To drive the point home, the world lost 3% of its total population in the war. Driving the point further, an average 32,000 people were dying everyday. Poland, the most affected nation, lost one-fifth of its population.
Poland is observing the day – and several world leaders including German Chancellor Angela Merkel and U.S. Vice President Mike Pence are also set to join other world leaders. Ceremonies began at 4.30 a.m. (0230 GMT) in the small town of Wielun, site of one of the first bombings of the war, with speeches by Polish President Andrzej Duda and his German counterpart, Frank-Walter Steinmeier.
The deadliest conflict in human history, the war was witness to massacres,genocides (Holocaust), strategic bombing, premeditated death from starvation, and the only use of nuclear weapons(Hiroshima and Nagasaki) in a war till date. The vast majority of the world’s countries – including all the great powers – directly participated in the war.
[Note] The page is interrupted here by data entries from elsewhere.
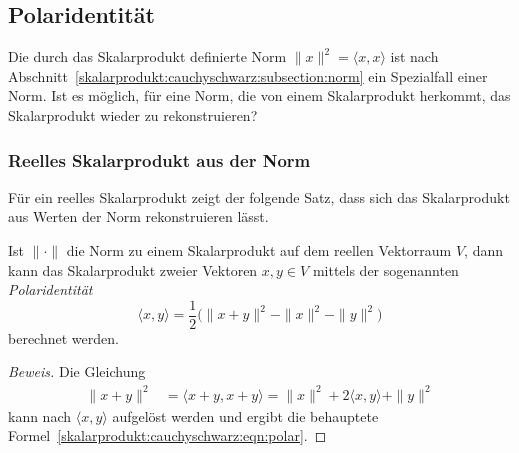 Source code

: %
%
\subsection{Polaridentität}
Die durch das Skalarprodukt definierte Norm
\( \|x\|^2=\langle x,x\rangle \)
ist nach Abschnitt~\ref{skalarprodukt:cauchyschwarz:subsection:norm}
ein Spezialfall einer Norm.
Ist es möglich, für eine Norm, die von einem Skalarprodukt herkommt,
das Skalarprodukt wieder zu rekonstruieren?

%
%
\subsubsection{Reelles Skalarprodukt aus der Norm}
Für ein reelles Skalarprodukt zeigt der folgende Satz, dass sich
das Skalarprodukt aus Werten der Norm rekonstruieren lässt.

\begin{satz}[Polaridentität]
\label{skalarprodukt:cauchyschwarz:satz:polarformel}
%
Ist $\|\cdot\|$ die Norm zu einem Skalarprodukt auf dem reellen Vektorraum
$V$, dann kann das Skalarprodukt zweier Vektoren $x,y\in V$ mittels
der sogenannten {\em Polaridentität}
%
\begin{equation}
\langle x, y\rangle
=
\frac12\bigl(
\|x+y\|^2 - \|x\|^2 - \|y\|^2 
\bigr)
\label{skalarprodukt:cauchyschwarz:eqn:polar}
\end{equation}
berechnet werden.
\end{satz}

\begin{proof}[Beweis]
Die Gleichung
\begin{align*}
\|x+y\|^2
&=
\langle x+y,x+y\rangle
=
\|x\|^2 + 2\langle x,y\rangle + \|y\|^2 
\end{align*}
kann nach $\langle x,y\rangle$ aufgelöst werden und ergibt
die behauptete Formel~\eqref{skalarprodukt:cauchyschwarz:eqn:polar}.
\end{proof}

% 
%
Two opposing military alliances were formed: the Allies (led by Big Four: United Kingdom,United States*,Russia and China and other nations) fought off the thwarting military practices of the Axis (Nazi Germany, Kingdom of Italy and Empire of Japan). A state of total war emerged, directly involving more than 30 countries, and the major participants threw their entire economic, industrial, and scientific capabilities behind the war effort. In most of Europe, the distinction between civil and state resources were blurred.
*America officially entered the war only on December 8, 1941, when all but one member of Congress passed the motion one day after the attack on Pearl Harbor in Hawaii. Although America formally maintained neutrality up until that moment, it was providing support to the Allies.